[Stored data]
-*-

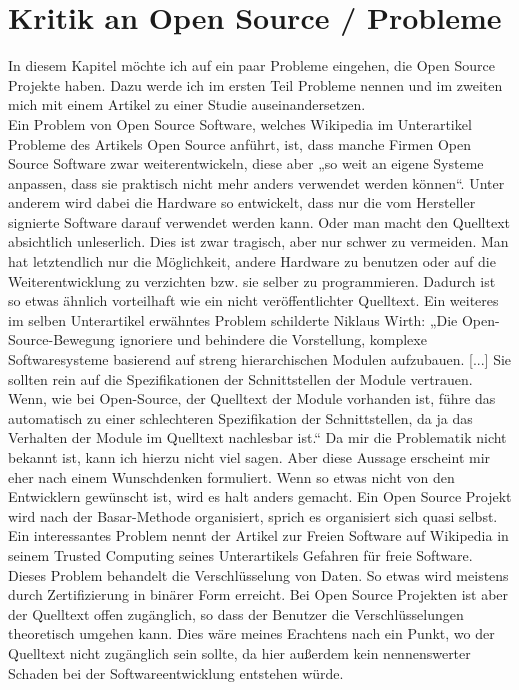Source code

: \documentclass[a4paper,12pt]{article}
\begin{document}
\section{Kritik an Open Source / Probleme}
In diesem Kapitel möchte ich auf ein paar Probleme eingehen, die Open Source Projekte haben. Dazu werde ich im ersten Teil Probleme nennen und im zweiten mich mit einem Artikel zu einer Studie auseinandersetzen.\\
Ein Problem von Open Source Software, welches Wikipedia im Unterartikel Probleme des Artikels Open Source anführt, ist, dass manche Firmen Open Source Software zwar weiterentwickeln, diese aber „so weit an eigene Systeme anpassen, dass sie praktisch nicht mehr anders verwendet werden können“. Unter anderem wird dabei die Hardware so entwickelt, dass nur die vom Hersteller signierte Software darauf verwendet werden kann. Oder man macht den Quelltext absichtlich unleserlich. Dies ist zwar tragisch, aber nur schwer zu vermeiden. Man hat letztendlich nur die Möglichkeit, andere Hardware zu benutzen oder auf die Weiterentwicklung zu verzichten bzw. sie selber zu programmieren. Dadurch ist so etwas ähnlich vorteilhaft wie ein nicht veröffentlichter Quelltext. Ein weiteres im selben Unterartikel erwähntes Problem schilderte Niklaus Wirth: „Die Open-Source-Bewegung ignoriere und behindere die Vorstellung, komplexe Softwaresysteme basierend auf streng hierarchischen Modulen aufzubauen. [...] Sie sollten rein auf die Spezifikationen der Schnittstellen der Module vertrauen. Wenn, wie bei Open-Source, der Quelltext der Module vorhanden ist, führe das automatisch zu einer schlechteren Spezifikation der Schnittstellen, da ja das Verhalten der Module im Quelltext nachlesbar ist.“ Da mir die Problematik nicht bekannt ist, kann ich hierzu nicht viel sagen. Aber diese Aussage erscheint mir eher nach einem Wunschdenken formuliert. Wenn so etwas nicht von den Entwicklern gewünscht ist, wird es halt anders gemacht. Ein Open Source Projekt wird nach der Basar-Methode organisiert, sprich es organisiert sich quasi selbst. Ein interessantes Problem nennt der Artikel zur Freien Software auf Wikipedia in seinem Trusted Computing seines Unterartikels Gefahren für freie Software. Dieses Problem behandelt die Verschlüsselung von Daten. So etwas wird meistens durch Zertifizierung in binärer Form erreicht. Bei Open Source Projekten ist aber der Quelltext offen zugänglich, so dass der Benutzer die Verschlüsselungen theoretisch umgehen kann. Dies wäre meines Erachtens nach ein Punkt, wo der Quelltext nicht zugänglich sein sollte, da hier außerdem kein nennenswerter Schaden bei der Softwareentwicklung entstehen würde.\\
\end{document}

-*-

> [Task statement]
Repeat the records word for word, skipping pictures.

> [Response area]
Source code

: \documentclass[a4paper,12pt]{article}
\begin{document}
\section{Kritik an Open Source / Probleme}
In diesem Kapitel möchte ich auf ein paar Probleme eingehen, die Open Source Projekte haben. Dazu werde ich im ersten Teil Probleme nennen und im zweiten mich mit einem Artikel zu einer Studie auseinandersetzen.\\
Ein Problem von Open Source Software, welches Wikipedia im Unterartikel Probleme des Artikels Open Source anführt, ist, dass manche Firmen Open Source Software zwar weiterentwickeln, diese aber „so weit an eigene Systeme anpassen, dass sie praktisch nicht mehr anders verwendet werden können“. Unter anderem wird dabei die Hardware so entwickelt, dass nur die vom Hersteller signierte Software darauf verwendet werden kann. Oder man macht den Quelltext absichtlich unleserlich. Dies ist zwar tragisch, aber nur schwer zu vermeiden. Man hat letztendlich nur die Möglichkeit, andere Hardware zu benutzen oder auf die Weiterentwicklung zu verzichten bzw. sie selber zu programmieren. Dadurch ist so etwas ähnlich vorteilhaft wie ein nicht veröffentlichter Quelltext. Ein weiteres im selben Unterartikel erwähntes Problem schilderte Niklaus Wirth: „Die Open-Source-Bewegung ignoriere und behindere die Vorstellung, komplexe Softwaresysteme basierend auf streng hierarchischen Modulen aufzubauen. [...] Sie sollten rein auf die Spezifikationen der Schnittstellen der Module vertrauen. Wenn, wie bei Open-Source, der Quelltext der Module vorhanden ist, führe das automatisch zu einer schlechteren Spezifikation der Schnittstellen, da ja das Verhalten der Module im Quelltext nachlesbar ist.“ Da mir die Problematik nicht bekannt ist, kann ich hierzu nicht viel sagen. Aber diese Aussage erscheint mir eher nach einem Wunschdenken formuliert. Wenn so etwas nicht von den Entwicklern gewünscht ist, wird es halt anders gemacht. Ein Open Source Projekt wird nach der Basar-Methode organisiert, sprich es organisiert sich quasi selbst. Ein interessantes Problem nennt der Artikel zur Freien Software auf Wikipedia in seinem Trusted Computing seines Unterartikels Gefahren für freie Software. Dieses Problem behandelt die Verschlüsselung von Daten. So etwas wird meistens durch Zertifizierung in binärer Form erreicht. Bei Open Source Projekten ist aber der Quelltext offen zugänglich, so dass der Benutzer die Verschlüsselungen theoretisch umgehen kann. Dies wäre meines Erachtens nach ein Punkt, wo der Quelltext nicht zugänglich sein sollte, da hier außerdem kein nennenswerter Schaden bei der Softwareentwicklung entstehen würde.\\
\end{document}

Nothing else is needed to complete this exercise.